自古以来人们就要生产更多的产品以满足人们消费和享受的需要,向往物质极大丰富,“各取所需”的社会。然而人们也一直在追求消费中的文明与科学。封建社会不都是穷奢极欲,也有节俭。古籍《盐铁论·散不足》中说:“诸侯无故不杀牛羊,大夫无故不杀犬彘”。至西汉初期,除祭祀节日外,平时不食肉饮酒。即使当时社会的消费水平很低,但也还不至于连诸侯、大夫都没有肉吃,没有酒喝,显然是崇俭抑奢所致;资本主义社会也不都是纸醉金迷,也有适度消费,量入为出。英国作家狄更斯的著名小说《大卫·科波菲尔》里的密可白先生,曾经制定了一个快乐和忧愁的公式:进款20 镑,支出19 镑19 先令6 便士,结果快乐;进款20 镑,支出20 镑6便士,结果忧愁。从一喜一忧中我们可以知道人们的消费心理和追求。人类文明社会以来,崇俭抑奢、量入为出一直是人们的消费准则。

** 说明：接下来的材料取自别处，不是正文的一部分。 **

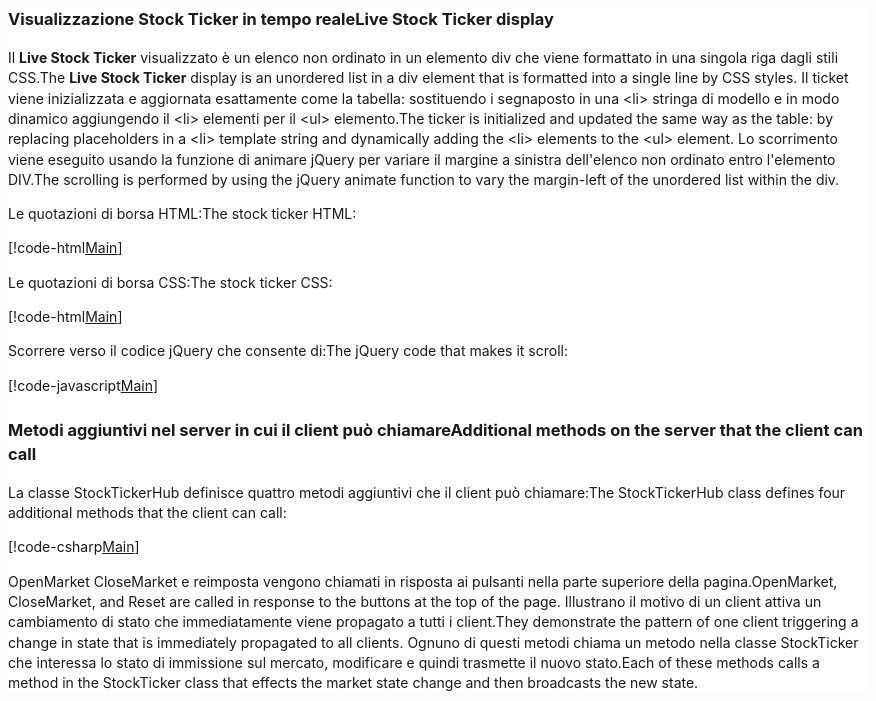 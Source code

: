 ### <a name="live-stock-ticker-display"></a><span data-ttu-id="387d4-329">Visualizzazione Stock Ticker in tempo reale</span><span class="sxs-lookup"><span data-stu-id="387d4-329">Live Stock Ticker display</span></span>

<span data-ttu-id="387d4-330">Il **Live Stock Ticker** visualizzato è un elenco non ordinato in un elemento div che viene formattato in una singola riga dagli stili CSS.</span><span class="sxs-lookup"><span data-stu-id="387d4-330">The **Live Stock Ticker** display is an unordered list in a div element that is formatted into a single line by CSS styles.</span></span> <span data-ttu-id="387d4-331">Il ticket viene inizializzata e aggiornata esattamente come la tabella: sostituendo i segnaposto in una &lt;li&gt; stringa di modello e in modo dinamico aggiungendo il &lt;li&gt; elementi per il &lt;ul&gt; elemento.</span><span class="sxs-lookup"><span data-stu-id="387d4-331">The ticker is initialized and updated the same way as the table: by replacing placeholders in a &lt;li&gt; template string and dynamically adding the &lt;li&gt; elements to the &lt;ul&gt; element.</span></span> <span data-ttu-id="387d4-332">Lo scorrimento viene eseguito usando la funzione di animare jQuery per variare il margine a sinistra dell'elenco non ordinato entro l'elemento DIV.</span><span class="sxs-lookup"><span data-stu-id="387d4-332">The scrolling is performed by using the jQuery animate function to vary the margin-left of the unordered list within the div.</span></span>

<span data-ttu-id="387d4-333">Le quotazioni di borsa HTML:</span><span class="sxs-lookup"><span data-stu-id="387d4-333">The stock ticker HTML:</span></span>

[!code-html[Main](tutorial-server-broadcast-with-aspnet-signalr/samples/sample23.html)]

<span data-ttu-id="387d4-334">Le quotazioni di borsa CSS:</span><span class="sxs-lookup"><span data-stu-id="387d4-334">The stock ticker CSS:</span></span>

[!code-html[Main](tutorial-server-broadcast-with-aspnet-signalr/samples/sample24.html)]

<span data-ttu-id="387d4-335">Scorrere verso il codice jQuery che consente di:</span><span class="sxs-lookup"><span data-stu-id="387d4-335">The jQuery code that makes it scroll:</span></span>

[!code-javascript[Main](tutorial-server-broadcast-with-aspnet-signalr/samples/sample25.js)]

### <a name="additional-methods-on-the-server-that-the-client-can-call"></a><span data-ttu-id="387d4-336">Metodi aggiuntivi nel server in cui il client può chiamare</span><span class="sxs-lookup"><span data-stu-id="387d4-336">Additional methods on the server that the client can call</span></span>

<span data-ttu-id="387d4-337">La classe StockTickerHub definisce quattro metodi aggiuntivi che il client può chiamare:</span><span class="sxs-lookup"><span data-stu-id="387d4-337">The StockTickerHub class defines four additional methods that the client can call:</span></span>

[!code-csharp[Main](tutorial-server-broadcast-with-aspnet-signalr/samples/sample26.cs)]

<span data-ttu-id="387d4-338">OpenMarket CloseMarket e reimposta vengono chiamati in risposta ai pulsanti nella parte superiore della pagina.</span><span class="sxs-lookup"><span data-stu-id="387d4-338">OpenMarket, CloseMarket, and Reset are called in response to the buttons at the top of the page.</span></span> <span data-ttu-id="387d4-339">Illustrano il motivo di un client attiva un cambiamento di stato che immediatamente viene propagato a tutti i client.</span><span class="sxs-lookup"><span data-stu-id="387d4-339">They demonstrate the pattern of one client triggering a change in state that is immediately propagated to all clients.</span></span> <span data-ttu-id="387d4-340">Ognuno di questi metodi chiama un metodo nella classe StockTicker che interessa lo stato di immissione sul mercato, modificare e quindi trasmette il nuovo stato.</span><span class="sxs-lookup"><span data-stu-id="387d4-340">Each of these methods calls a method in the StockTicker class that effects the market state change and then broadcasts the new state.</span></span>
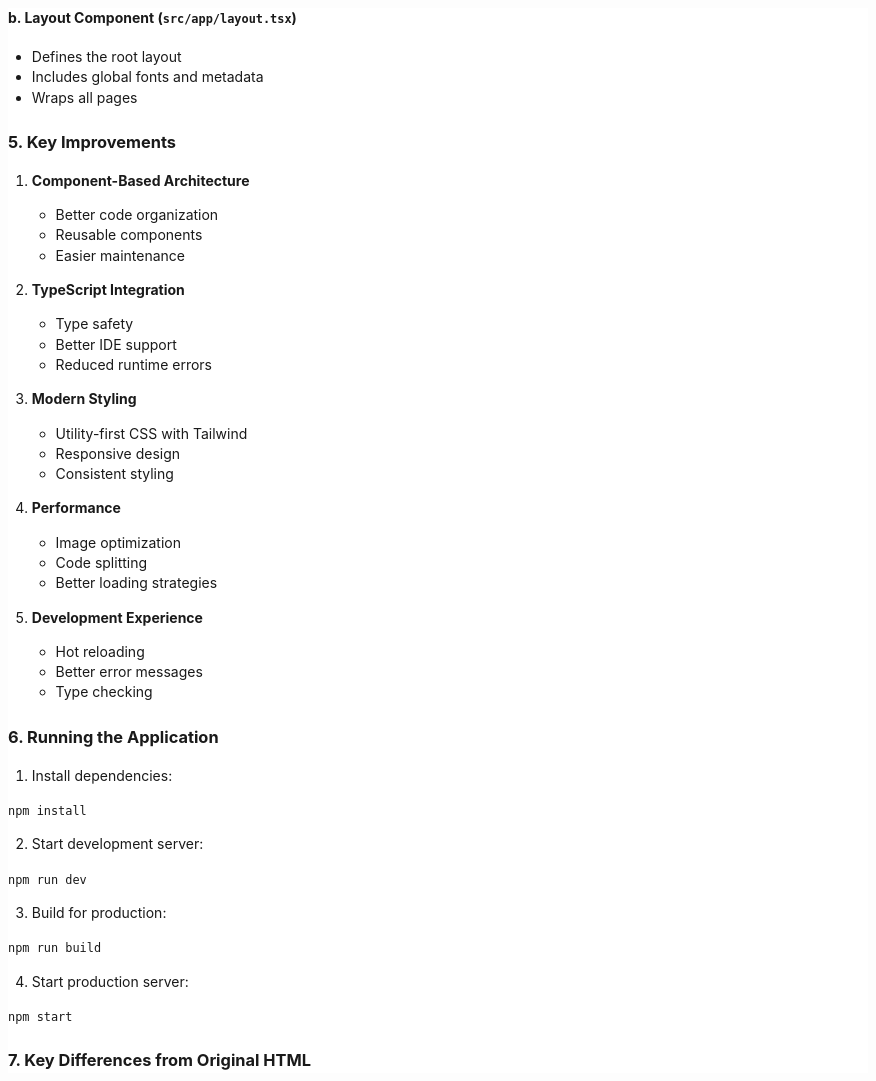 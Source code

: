 #### b. Layout Component (`src/app/layout.tsx`)
- Defines the root layout
- Includes global fonts and metadata
- Wraps all pages

### 5. Key Improvements

1. **Component-Based Architecture**
   - Better code organization
   - Reusable components
   - Easier maintenance

2. **TypeScript Integration**
   - Type safety
   - Better IDE support
   - Reduced runtime errors

3. **Modern Styling**
   - Utility-first CSS with Tailwind
   - Responsive design
   - Consistent styling

4. **Performance**
   - Image optimization
   - Code splitting
   - Better loading strategies

5. **Development Experience**
   - Hot reloading
   - Better error messages
   - Type checking

### 6. Running the Application

1. Install dependencies:
```bash
npm install
```

2. Start development server:
```bash
npm run dev
```

3. Build for production:
```bash
npm run build
```

4. Start production server:
```bash
npm start
```

### 7. Key Differences from Original HTML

今天我们生产了越来越多、越来越丰富的物质和精神产品,就是为了满足人们日益增长的消费需求,提高人们的消费水平,是实现小康社会所必须的。在人民生活水平不断提高、消费不断增长的同时,我们也要同时提倡文明健康科学的消费生活方式。这种消费方式是以正确的消费观为指导的。这种消费观的首要特点是把消费看成手段,而不是目的,是把消费作为实现人得到全面发展的手段,而不是单纯的消费主义、享乐主义,炫耀主义和奢侈浪费;这种消费方式是自觉地将消费和劳动收入联系起来,量入为出。一方面认为由于多劳多得而改善生活是光荣的、理直气壮的;另一方面又认为享用不劳而获的“不义之财”是可耻的。值得指出的是,今天在市场经济中出现了借贷款消费,超前消费,不是否定了量入为出,而是将今天的“出”和未来的“入”,联系起来,用未来的“入”,付今天的“出”。一个没有未来还贷能力的人是不能借贷款消费的;这种消费方式有健康的消费心理,表现为不盲目追求“时髦”,追求“高档”,而以“实用”为根本,在不断增加消费、满足消费需求的同时,不炫耀人格,不铺张浪费;这种消费方式有科学的消费知识,能意识到挥霍与浪费、超量消费、过度消费不仅消耗了可贵的自然资源和社会资源,而且有损于个人身心健康,与自己与大家都不利。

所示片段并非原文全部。